The owner of a brownstone townhouse in a New York City Landmarks Preservation district in Brooklyn contracted with Vema-P to restore the building’s façade consistent with the standards of the New York City Landmark Preservation Commission (Commission) and Department of Building (DOB).  The Commission’s work permit prohibited the use of any coating on the building’s façade.  Vema-P violated the prohibition by applying coating to the façade.  Vema-P attempted to remove the coating, but it resulted in a non-uniform façade, additional construction, the presence of scaffolding allegedly diminishing the rental values, and the hiring of another contractor to return the façade to a Landmark approved condition.  The owner sued and obtained a default judgment against Vema-P and then sued Vema-P’s insurer for coverage.   The court granted the insurer’s motion to dismiss, reasoning that it is “well-settled” that “occurrence”-based commercial general liability policies do “not insure against faulty workmanship in the work product itself but rather faulty workmanship in the work product which creates a legal liability by causing bodily injury or property damage to something other than the work product.”  Although the owner alleged that it was damaged by Vema-P’s negligent work, the court found that the “the sum and substance” of the dispute is the owner’s contention that Vema-P failed to perform the renovation work in accordance with the required standards as promised and that a “contract default under a construction contract is not transformed” into a covered “occurrence”, i.e., accident, by alleging negligent performance or construction.  The court concluded that even if there was a covered “occurrence”, various uncontested ex-clusions would apply. [589 7th St. LLC v. Certain Underwriters at Lloyd’s, 2021 N.Y. Misc. LEXIS 6754 (Dec. 21, 2021, Sup. Ct. N.Y. Cnty).]

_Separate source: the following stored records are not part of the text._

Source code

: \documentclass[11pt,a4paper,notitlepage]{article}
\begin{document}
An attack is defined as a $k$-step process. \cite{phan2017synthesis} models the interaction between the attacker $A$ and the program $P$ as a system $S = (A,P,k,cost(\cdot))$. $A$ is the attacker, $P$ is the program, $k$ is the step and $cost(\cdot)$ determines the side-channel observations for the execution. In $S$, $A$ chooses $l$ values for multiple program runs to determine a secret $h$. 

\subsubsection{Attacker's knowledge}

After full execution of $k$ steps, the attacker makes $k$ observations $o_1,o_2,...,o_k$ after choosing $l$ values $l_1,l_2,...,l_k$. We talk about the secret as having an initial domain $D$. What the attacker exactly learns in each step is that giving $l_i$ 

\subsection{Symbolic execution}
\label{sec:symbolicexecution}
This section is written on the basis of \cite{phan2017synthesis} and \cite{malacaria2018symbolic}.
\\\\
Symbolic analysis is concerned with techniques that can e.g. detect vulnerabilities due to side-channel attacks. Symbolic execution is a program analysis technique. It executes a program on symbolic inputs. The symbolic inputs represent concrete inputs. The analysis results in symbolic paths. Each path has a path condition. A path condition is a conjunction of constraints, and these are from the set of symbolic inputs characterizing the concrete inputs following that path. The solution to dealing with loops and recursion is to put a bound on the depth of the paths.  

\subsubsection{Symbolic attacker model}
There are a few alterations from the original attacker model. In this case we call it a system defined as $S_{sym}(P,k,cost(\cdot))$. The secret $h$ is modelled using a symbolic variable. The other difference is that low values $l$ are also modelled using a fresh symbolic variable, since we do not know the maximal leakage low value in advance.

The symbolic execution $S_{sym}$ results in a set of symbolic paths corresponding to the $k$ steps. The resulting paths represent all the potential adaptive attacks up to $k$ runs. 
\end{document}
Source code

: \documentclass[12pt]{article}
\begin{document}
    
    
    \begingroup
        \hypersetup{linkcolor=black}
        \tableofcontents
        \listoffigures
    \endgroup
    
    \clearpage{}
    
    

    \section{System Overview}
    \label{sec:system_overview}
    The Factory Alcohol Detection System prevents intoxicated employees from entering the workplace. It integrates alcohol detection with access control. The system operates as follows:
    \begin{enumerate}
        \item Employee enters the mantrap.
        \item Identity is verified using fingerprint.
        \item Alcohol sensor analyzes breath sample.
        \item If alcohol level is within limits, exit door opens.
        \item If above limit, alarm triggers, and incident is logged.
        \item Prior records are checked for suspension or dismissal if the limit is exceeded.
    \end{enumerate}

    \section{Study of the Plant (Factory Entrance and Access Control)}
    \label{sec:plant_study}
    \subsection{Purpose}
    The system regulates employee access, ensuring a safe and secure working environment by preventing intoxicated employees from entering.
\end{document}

United States District Court Holds That Claim Notes Are Discoverable

LM Insurance Corporation moved to compel Cincinnati Insurance Company to produce its non-privileged claim notes, and Cincinnati opposed the motion arguing that the notes were irrelevant to Cincinnati’s denial of coverage because LM’s insured is not an additional insured under Cincinnati’s policy.  The United States District Court for the Eastern District of New York held that the notes were discoverable.  The court rejected Cincinnati’s argument that the notes were irrelevant because the policy language is unambiguous, reasoning that this is a “challenge that goes to admissibility, as opposed to discoverability, particularly where, as here, the district judge has yet to rule on the ambiguity or clarity of the applicable policy language.”  As such, the court “exercise[d] its broad discretion” and concluded that Cincinnati failed to rebut LM’s prima facie showing of relevance. [LM Ins. Corp. v. Safety Nat’l Cas. Corp., 2021 U.S. Dist. LEXIS 228040 (E.D.N.Y. Nov. 29, 2021).]